> [Work required]: Transcribe only the lines of the listing below from the one holding "症状：病情稳定，可以进食，血象正常，体重增长" through the one holding "in computer vision.", inclusive, without any change.

> [The records]:
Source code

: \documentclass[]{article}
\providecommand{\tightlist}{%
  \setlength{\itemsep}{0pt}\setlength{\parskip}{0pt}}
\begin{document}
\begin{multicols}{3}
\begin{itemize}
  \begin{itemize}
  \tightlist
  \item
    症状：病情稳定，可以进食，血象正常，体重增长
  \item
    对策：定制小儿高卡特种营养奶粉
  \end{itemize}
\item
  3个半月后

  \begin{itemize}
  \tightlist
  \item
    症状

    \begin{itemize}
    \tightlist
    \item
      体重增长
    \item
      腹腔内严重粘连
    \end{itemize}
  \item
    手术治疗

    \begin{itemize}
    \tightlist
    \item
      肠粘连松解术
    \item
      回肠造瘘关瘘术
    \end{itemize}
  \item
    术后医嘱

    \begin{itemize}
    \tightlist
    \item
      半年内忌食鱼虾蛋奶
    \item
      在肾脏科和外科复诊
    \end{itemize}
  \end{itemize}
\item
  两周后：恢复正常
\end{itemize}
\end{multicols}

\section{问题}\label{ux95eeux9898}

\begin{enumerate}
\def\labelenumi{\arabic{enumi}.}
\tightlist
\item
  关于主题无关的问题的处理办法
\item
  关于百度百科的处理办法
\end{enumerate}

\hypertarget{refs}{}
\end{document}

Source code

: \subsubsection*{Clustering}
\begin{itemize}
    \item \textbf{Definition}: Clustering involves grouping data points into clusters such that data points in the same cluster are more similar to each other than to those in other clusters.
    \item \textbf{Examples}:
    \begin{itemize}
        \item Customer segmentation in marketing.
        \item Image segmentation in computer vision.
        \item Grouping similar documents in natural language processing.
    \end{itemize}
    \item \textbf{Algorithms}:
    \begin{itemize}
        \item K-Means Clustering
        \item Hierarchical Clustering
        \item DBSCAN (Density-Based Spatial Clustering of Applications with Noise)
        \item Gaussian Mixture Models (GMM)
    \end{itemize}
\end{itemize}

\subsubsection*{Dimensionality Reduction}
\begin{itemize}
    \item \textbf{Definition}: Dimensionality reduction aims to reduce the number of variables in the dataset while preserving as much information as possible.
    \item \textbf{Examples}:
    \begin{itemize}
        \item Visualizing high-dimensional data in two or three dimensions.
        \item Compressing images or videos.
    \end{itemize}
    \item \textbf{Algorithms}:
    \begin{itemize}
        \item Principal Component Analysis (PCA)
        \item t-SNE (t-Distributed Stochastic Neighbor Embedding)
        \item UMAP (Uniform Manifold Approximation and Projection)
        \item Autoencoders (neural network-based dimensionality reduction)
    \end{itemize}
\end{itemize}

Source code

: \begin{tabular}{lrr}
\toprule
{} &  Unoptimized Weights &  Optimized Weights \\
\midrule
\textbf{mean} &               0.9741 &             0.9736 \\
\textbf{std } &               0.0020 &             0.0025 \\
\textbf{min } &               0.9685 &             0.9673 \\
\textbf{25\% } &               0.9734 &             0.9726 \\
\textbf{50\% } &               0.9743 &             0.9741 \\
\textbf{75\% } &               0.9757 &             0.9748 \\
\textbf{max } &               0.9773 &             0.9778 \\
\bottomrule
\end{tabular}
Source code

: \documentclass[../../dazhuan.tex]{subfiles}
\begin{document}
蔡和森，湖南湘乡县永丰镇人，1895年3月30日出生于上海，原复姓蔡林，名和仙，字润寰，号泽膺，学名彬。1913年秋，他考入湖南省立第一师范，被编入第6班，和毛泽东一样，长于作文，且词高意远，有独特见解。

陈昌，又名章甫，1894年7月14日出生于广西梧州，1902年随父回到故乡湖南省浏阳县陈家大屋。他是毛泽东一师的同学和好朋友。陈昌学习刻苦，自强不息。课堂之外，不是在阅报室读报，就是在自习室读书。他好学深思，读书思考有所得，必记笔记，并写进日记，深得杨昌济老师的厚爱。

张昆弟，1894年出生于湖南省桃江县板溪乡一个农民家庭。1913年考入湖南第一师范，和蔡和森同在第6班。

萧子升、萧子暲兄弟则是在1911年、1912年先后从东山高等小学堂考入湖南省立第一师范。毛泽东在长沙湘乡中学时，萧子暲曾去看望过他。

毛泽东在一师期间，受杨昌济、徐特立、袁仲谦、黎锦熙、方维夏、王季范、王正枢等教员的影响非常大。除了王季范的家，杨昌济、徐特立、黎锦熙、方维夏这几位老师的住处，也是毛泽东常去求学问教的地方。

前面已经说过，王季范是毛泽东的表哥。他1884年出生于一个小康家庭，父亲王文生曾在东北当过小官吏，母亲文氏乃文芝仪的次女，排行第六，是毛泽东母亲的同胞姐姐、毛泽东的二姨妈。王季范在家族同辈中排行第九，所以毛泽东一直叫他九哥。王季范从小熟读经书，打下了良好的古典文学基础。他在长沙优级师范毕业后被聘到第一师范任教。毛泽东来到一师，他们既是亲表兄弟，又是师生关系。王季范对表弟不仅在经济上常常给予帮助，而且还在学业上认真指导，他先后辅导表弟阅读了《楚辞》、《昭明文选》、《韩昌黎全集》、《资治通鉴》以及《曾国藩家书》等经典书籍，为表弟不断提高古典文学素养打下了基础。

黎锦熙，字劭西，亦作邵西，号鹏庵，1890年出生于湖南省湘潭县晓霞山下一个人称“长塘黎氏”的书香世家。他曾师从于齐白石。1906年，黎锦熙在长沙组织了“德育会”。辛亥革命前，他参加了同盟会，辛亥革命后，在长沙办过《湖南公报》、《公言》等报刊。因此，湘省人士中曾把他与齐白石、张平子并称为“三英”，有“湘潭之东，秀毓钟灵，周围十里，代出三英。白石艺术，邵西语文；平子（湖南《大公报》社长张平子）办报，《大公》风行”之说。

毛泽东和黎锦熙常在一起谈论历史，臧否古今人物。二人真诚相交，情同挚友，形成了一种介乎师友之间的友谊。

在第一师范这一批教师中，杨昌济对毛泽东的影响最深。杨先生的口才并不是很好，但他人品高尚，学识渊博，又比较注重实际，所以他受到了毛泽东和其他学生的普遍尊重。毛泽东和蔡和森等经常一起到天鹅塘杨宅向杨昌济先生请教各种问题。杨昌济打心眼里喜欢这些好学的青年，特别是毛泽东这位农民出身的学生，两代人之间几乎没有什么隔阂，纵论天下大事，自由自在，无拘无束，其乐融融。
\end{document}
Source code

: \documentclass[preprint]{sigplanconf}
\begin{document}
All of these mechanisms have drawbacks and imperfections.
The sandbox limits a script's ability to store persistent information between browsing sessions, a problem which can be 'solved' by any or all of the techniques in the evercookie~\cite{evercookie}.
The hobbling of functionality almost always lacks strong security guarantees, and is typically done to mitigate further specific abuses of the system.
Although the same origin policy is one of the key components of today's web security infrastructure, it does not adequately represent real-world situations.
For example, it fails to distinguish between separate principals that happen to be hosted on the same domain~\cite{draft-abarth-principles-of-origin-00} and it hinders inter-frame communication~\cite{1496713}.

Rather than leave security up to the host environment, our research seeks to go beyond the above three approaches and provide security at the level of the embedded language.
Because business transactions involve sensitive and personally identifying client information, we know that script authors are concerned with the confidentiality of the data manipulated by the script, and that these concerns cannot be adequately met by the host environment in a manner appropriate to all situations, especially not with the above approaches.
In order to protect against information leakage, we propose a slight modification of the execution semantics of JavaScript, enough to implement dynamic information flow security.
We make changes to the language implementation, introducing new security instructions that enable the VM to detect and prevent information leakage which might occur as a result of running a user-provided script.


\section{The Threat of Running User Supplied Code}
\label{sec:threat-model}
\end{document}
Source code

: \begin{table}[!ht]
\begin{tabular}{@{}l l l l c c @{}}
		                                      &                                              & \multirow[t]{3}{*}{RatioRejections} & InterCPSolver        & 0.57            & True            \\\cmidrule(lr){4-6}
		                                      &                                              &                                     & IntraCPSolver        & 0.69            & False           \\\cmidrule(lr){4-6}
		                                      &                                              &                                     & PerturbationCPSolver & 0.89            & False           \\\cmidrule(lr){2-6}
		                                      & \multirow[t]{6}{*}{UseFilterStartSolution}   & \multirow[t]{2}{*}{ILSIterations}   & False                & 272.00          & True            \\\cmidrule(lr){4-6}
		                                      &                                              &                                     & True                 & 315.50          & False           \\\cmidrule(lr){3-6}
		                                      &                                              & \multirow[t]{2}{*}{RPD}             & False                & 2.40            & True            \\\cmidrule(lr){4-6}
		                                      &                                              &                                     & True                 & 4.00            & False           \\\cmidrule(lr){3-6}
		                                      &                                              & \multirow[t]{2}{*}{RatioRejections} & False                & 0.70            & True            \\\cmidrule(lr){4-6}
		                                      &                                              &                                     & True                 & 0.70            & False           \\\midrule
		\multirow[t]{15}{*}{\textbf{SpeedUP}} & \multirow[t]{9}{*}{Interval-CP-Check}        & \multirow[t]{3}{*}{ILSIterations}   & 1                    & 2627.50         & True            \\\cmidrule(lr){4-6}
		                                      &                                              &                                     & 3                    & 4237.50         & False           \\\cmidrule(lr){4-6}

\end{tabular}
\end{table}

> [Solution to this exercise]:
    症状：病情稳定，可以进食，血象正常，体重增长
  \item
    对策：定制小儿高卡特种营养奶粉
  \end{itemize}
\item
  3个半月后

  \begin{itemize}
  \tightlist
  \item
    症状

    \begin{itemize}
    \tightlist
    \item
      体重增长
    \item
      腹腔内严重粘连
    \end{itemize}
  \item
    手术治疗

    \begin{itemize}
    \tightlist
    \item
      肠粘连松解术
    \item
      回肠造瘘关瘘术
    \end{itemize}
  \item
    术后医嘱

    \begin{itemize}
    \tightlist
    \item
      半年内忌食鱼虾蛋奶
    \item
      在肾脏科和外科复诊
    \end{itemize}
  \end{itemize}
\item
  两周后：恢复正常
\end{itemize}
\end{multicols}

\section{问题}\label{ux95eeux9898}

\begin{enumerate}
\def\labelenumi{\arabic{enumi}.}
\tightlist
\item
  关于主题无关的问题的处理办法
\item
  关于百度百科的处理办法
\end{enumerate}

\hypertarget{refs}{}
\end{document}

Source code

: \subsubsection*{Clustering}
\begin{itemize}
    \item \textbf{Definition}: Clustering involves grouping data points into clusters such that data points in the same cluster are more similar to each other than to those in other clusters.
    \item \textbf{Examples}:
    \begin{itemize}
        \item Customer segmentation in marketing.
        \item Image segmentation in computer vision.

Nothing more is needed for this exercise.